Afghan War Becoming a Bloody Farce

Few liberal media sources are mentioning the tremendous increase in the battlefield deaths and casualties being suffered by American soldiers since Obama became president. There are two reasons for the increase in casualties: 1. the new Rules of Engagement put in place by the Obama Administration, which have greatly endangered our military, and 2. Obama set a timetable for our soldiers to leave Afghanistan beginning next year in 2011. This timetable has obviously caused potential friends and supporters there to distance themselves from Americans and to seek accommodation with the Taliban.

The effects of Obama’s misguided policies in Afghanistan come as no surprise. Now it appears that everything we gained there has been squandered away, as Tony Blankley explains in the following article.

Afghan War Becoming a Bloody Farce

Tony Blankley June 16, 2010 Townhall

Since last summer, President Obama has publicly doubted whether Afghan President Hamid Karzai's corruption and incompetence make him a fit partner for our policy goals in Afghanistan.

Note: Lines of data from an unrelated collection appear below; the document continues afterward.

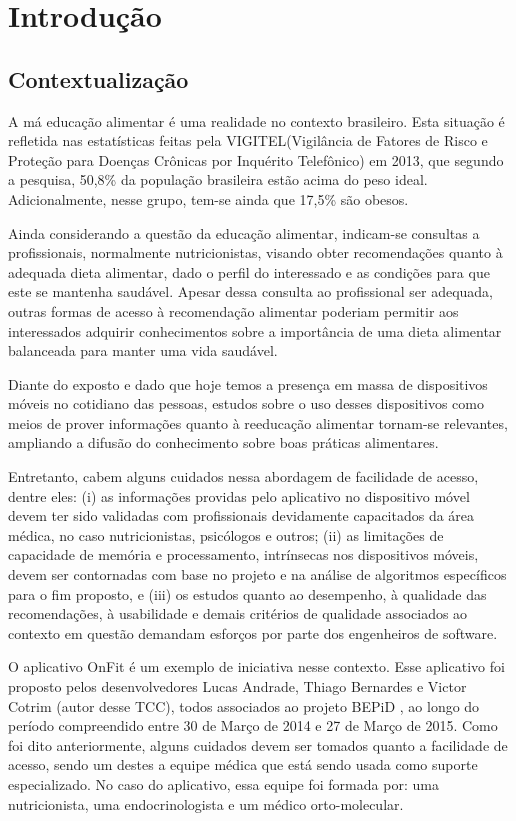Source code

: \chapter[Introdução]{Introdução}
\section{Contextualização}


A má educação alimentar é uma realidade no contexto brasileiro. Esta situação é
refletida nas estatísticas feitas pela VIGITEL(Vigilância de Fatores de Risco e Proteção
para Doenças Crônicas por Inquérito Telefônico) em 2013, que segundo a pesquisa,
50,8\% da população brasileira estão acima do peso ideal. Adicionalmente, nesse grupo,
tem-se ainda que 17,5\% são obesos.

Ainda considerando a questão da educação alimentar, indicam-se consultas a
profissionais, normalmente nutricionistas, visando obter recomendações quanto à
adequada dieta alimentar, dado o perfil do interessado e as condições para que este se
mantenha saudável. Apesar dessa consulta ao profissional ser adequada, outras formas
de acesso à recomendação alimentar poderiam permitir aos interessados adquirir
conhecimentos sobre a importância de uma dieta alimentar balanceada para manter uma
vida saudável.

Diante do exposto e dado que hoje temos a presença em massa de dispositivos
móveis no cotidiano das pessoas, estudos sobre o uso desses dispositivos como meios
de prover informações quanto à reeducação alimentar tornam-se relevantes, ampliando a
difusão do conhecimento sobre boas práticas alimentares.

Entretanto, cabem alguns cuidados nessa abordagem de facilidade de acesso,
dentre eles: (i) as informações providas pelo aplicativo no dispositivo móvel devem ter
sido validadas com profissionais devidamente capacitados da área médica, no caso
nutricionistas, psicólogos e outros; (ii) as limitações de capacidade de memória e
processamento, intrínsecas nos dispositivos móveis, devem ser contornadas com base no
projeto e na análise de algoritmos específicos para o fim proposto, e (iii) os estudos
quanto ao desempenho, à qualidade das recomendações, à usabilidade e demais critérios
de qualidade associados ao contexto em questão demandam esforços por parte dos engenheiros de software.

O aplicativo OnFit \cite{onfit} é um exemplo de iniciativa nesse contexto. Esse
aplicativo foi proposto pelos desenvolvedores Lucas Andrade, Thiago Bernardes e
Victor Cotrim (autor desse TCC), todos associados ao projeto BEPiD \cite{bepid}, ao longo do
período compreendido entre 30 de Março de 2014 e 27 de Março de 2015. Como foi
dito anteriormente, alguns cuidados devem ser tomados quanto a facilidade de acesso,
sendo um destes a equipe médica que está sendo usada como suporte especializado. No caso do aplicativo, essa equipe foi formada por: uma nutricionista, uma endocrinologista e um médico orto-molecular.

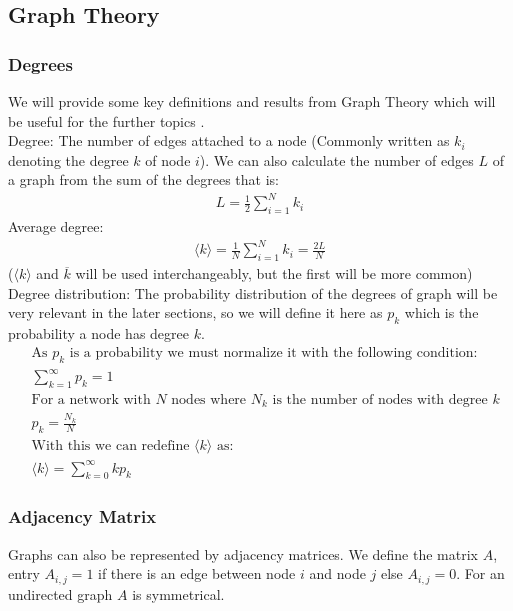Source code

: \documentclass{article}
\begin{document}
        \subsection{Graph Theory}
            \subsubsection{Degrees}
            We will provide some key definitions and results from Graph Theory which will be useful for the further topics \parencite{barabasi2013network}.\\
            Degree: The number of edges attached to a node (Commonly written as $k_i$ denoting the degree $k$ of node $i$). We can also calculate the number of edges $L$ of a graph from the sum of the degrees that is: 
            \begin{align*}
                L=\frac{1}{2}\sum_{i=1}^{N} k_{i}
            \end{align*}
            Average degree:
            \begin{align*}
                \langle k \rangle = \frac{1}{N} \sum_{i=1}^{N}k_{i} = \frac{2L}{N}
            \end{align*}
            ($\langle k \rangle$ and $\overline{k}$ will be used interchangeably, but the first will be more common)
            Degree distribution: The probability distribution of the degrees of graph will be very relevant in the later sections, so we will define it here as $p_k$ which is the probability a node has degree $k$.
            \begin{align*}
                &\text{As $p_k$ is a probability we must normalize it with the following condition:}\\
                &\sum_{k=1}^{\infty}p_{k} = 1\\
                &\text{For a network with $N$ nodes where $N_k$ is the number of nodes with degree $k$}\\
                &p_{k} = \frac{N_k}{N}\\
                &\text{With this we can redefine $\langle k \rangle$ as:}\\
                &\langle k \rangle = \sum_{k=0}^{\infty}kp_{k}
            \end{align*}
        \subsubsection{Adjacency Matrix}
            Graphs can also be represented by adjacency matrices. We define the matrix $A$, entry $A_{i,j} = 1$ if there is an edge between node $i$ and node $j$ else $A_{i,j} = 0$. For an undirected graph $A$ is symmetrical.\\
\end{document}

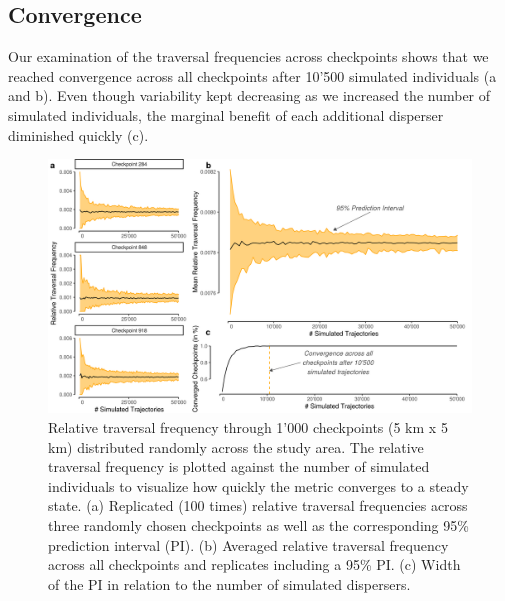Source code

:\documentclass[abstract=on,10pt,a4paper,bibliography=totocnumbered]{article}
\begin{document}
\subsection{Convergence}
Our examination of the traversal frequencies across checkpoints shows that we
reached convergence across all checkpoints after 10'500 simulated individuals
(a and b). Even though variability kept decreasing as we
increased the number of simulated individuals, the marginal benefit of each
additional disperser diminished quickly (c).

\begin{figure}
  \begin{center}
    \includegraphics[width=\textwidth]{99_Convergence}
    \caption{Relative traversal frequency through 1'000 checkpoints (5 km x 5
    km) distributed randomly across the study area. The relative traversal
    frequency is plotted against the number of simulated individuals to
    visualize how quickly the metric converges to a steady state. (a) Replicated
    (100 times) relative traversal frequencies across three randomly chosen
    checkpoints as well as the corresponding 95\% prediction interval (PI). (b)
    Averaged relative traversal frequency across all checkpoints and replicates
    including a 95\% PI. (c) Width of the PI in relation to the number of
    simulated dispersers.}
    \label{Convergence}
  \end{center}
\end{figure}
\end{document}
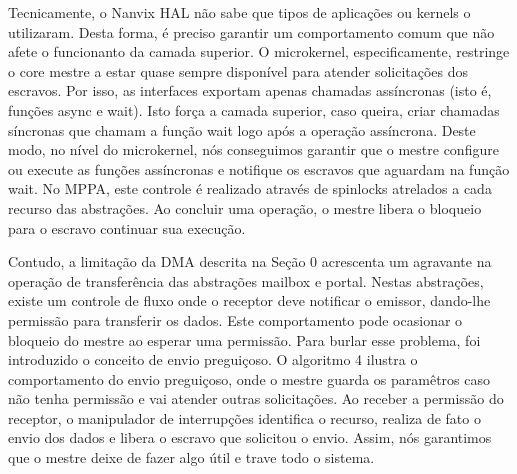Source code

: 			Tecnicamente, o Nanvix HAL não sabe que tipos de aplicações ou kernels o utilizaram.
			Desta forma, é preciso garantir um comportamento comum que não afete o funcionanto da camada superior.
			O microkernel, especificamente, restringe o core mestre a estar quase sempre disponível para atender solicitações dos escravos.
			Por isso, as interfaces exportam apenas chamadas assíncronas (isto é, funções async e wait).
			Isto força a camada superior, caso queira, criar chamadas síncronas que chamam a função wait logo após a operação assíncrona.
			Deste modo, no nível do microkernel, nós conseguimos garantir que o mestre configure ou execute as funções assíncronas e notifique os escravos que aguardam na função wait.
			No MPPA, este controle é realizado através de spinlocks atrelados a cada recurso das abstrações.
			Ao concluir uma operação, o mestre libera o bloqueio para o escravo continuar sua execução.

			Contudo, a limitação da DMA descrita na Seção 0 acrescenta um agravante na operação de transferência das abstrações mailbox e portal.
			Nestas abstrações, existe um controle de fluxo onde o receptor deve notificar o emissor, dando-lhe permissão para transferir os dados.
			Este comportamento pode ocasionar o bloqueio do mestre ao esperar uma permissão.
			Para burlar esse problema, foi introduzido o conceito de envio preguiçoso.
			O algoritmo 4 ilustra o comportamento do envio preguiçoso, onde o mestre guarda os paramêtros caso não tenha permissão e vai atender outras solicitações.
			Ao receber a permissão do receptor, o manipulador de interrupções identifica o recurso, realiza de fato o envio dos dados e libera o escravo que solicitou o envio.
			Assim, nós garantimos que o mestre deixe de fazer algo útil e trave todo o sistema.

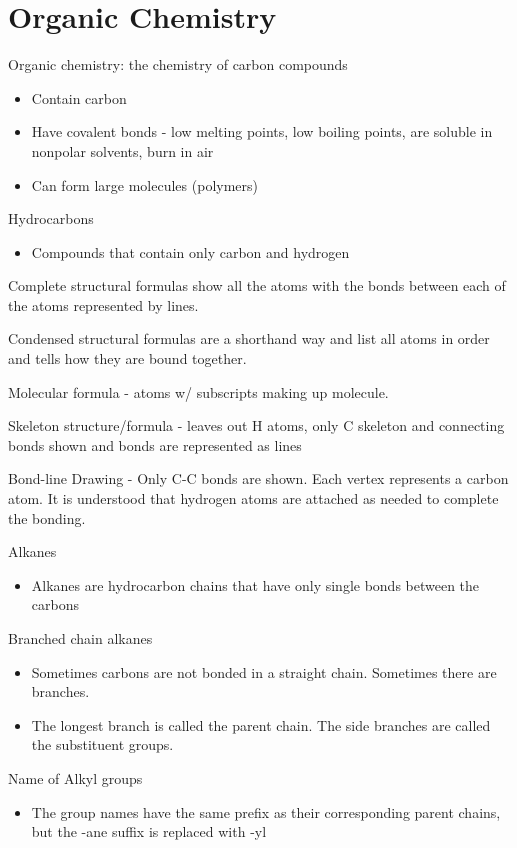 \documentclass[../hchem.tex]{subfiles}
\begin{document}
\chapter{Organic Chemistry}
Organic chemistry: the chemistry of carbon compounds
\begin{itemize}
    \item Contain carbon 
    \item Have covalent bonds - low melting points, low boiling points, are soluble in nonpolar solvents, burn in air 
    \item Can form large molecules (polymers)
\end{itemize}

Hydrocarbons
\begin{itemize}
    \item Compounds that contain only carbon and hydrogen 
\end{itemize}

Complete structural formulas show all the atoms with the bonds between each of the atoms represented by lines.

Condensed structural formulas are a shorthand way and list all atoms in order and tells how they are bound together.

Molecular formula - atoms w/ subscripts making up molecule.

Skeleton structure/formula - leaves out H atoms, only C skeleton and connecting bonds shown and bonds are represented as lines

Bond-line Drawing - Only C-C bonds are shown. Each vertex represents a carbon atom. It is understood that hydrogen atoms are attached as needed to complete the bonding.

Alkanes
\begin{itemize}
    \item Alkanes are hydrocarbon chains that have only single bonds between the carbons
\end{itemize}

Branched chain alkanes 
\begin{itemize}
    \item Sometimes carbons are not bonded in a straight chain. Sometimes there are branches.
    \item The longest branch is called the parent chain. The side branches are called the substituent groups.
\end{itemize}

Name of Alkyl groups 
\begin{itemize}
    \item The group names have the same prefix as their corresponding parent chains, but the -ane suffix is replaced with -yl
\end{itemize}
\end{document}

Now, according to Saturday's New York Times:

"Mr. Karzai (has) lost faith in the Americans and NATO to prevail in Afghanistan."

Regretfully, both presidents are correct. Neither of them has a national partner in whom he can place any reasonable confidence. The two governments cannot agree on a common fighting strategy. Nor can those facts be materially changed in time to make a difference, given President Obama's firm commitment to start withdrawing troops no later than the middle of next year.

The current price for staying is approximately one American troop fatality a day (plus several wounded and an undisclosed number of killed and wounded American contract employees). British troops are being killed at the same rate proportional to their troop level. The fatality rate for the remainder of NATO forces (proportionally) is about one-fifth the Anglo-American level of sacrifice.

As these truths become more broadly understood and accepted, I think more Americans -- Republicans and Democrats, hawks and doves, liberals and conservatives -- will come around to the lamentable conclusion that a continued, substantial U.S. militarily presence in Afghanistan will do no good for the United States or the long-suffering people of Afghanistan.

As the New York Times article Saturday went on to observe regarding Mr. Karzai's state of mind:

"People close to (Karzai) say he began to lose confidence in the Americans last summer, after national elections in which independent monitors determined that nearly one million ballots had been stolen on Mr. Karzai's behalf. The rift worsened in December, when President Obama announced that he intended to begin reducing the number of American troops by the summer of 2011. 'Karzai told me that he can't trust the Americans to fix the situation here,' said a Western diplomat in Kabul. ... He believes they stole his legitimacy during the elections last year. And then they said publicly that they were going to leave."

I made this same point three months ago in this space when I reiterated my call from November for us to get out of Afghanistan: "If we need a credible 'local partner,' our local partner needs a reliable, supportive 'large brother' (to wit: the United States). But by first hesitating to support Mr. Karzai, then saying we will support him -- but only for 18 months, then publicly admonishing him to end the endemic corruption, then leaking the fact that his own brother is a major drug smuggler, we have undermined and infuriated him, without whom we cannot succeed in Afghanistan."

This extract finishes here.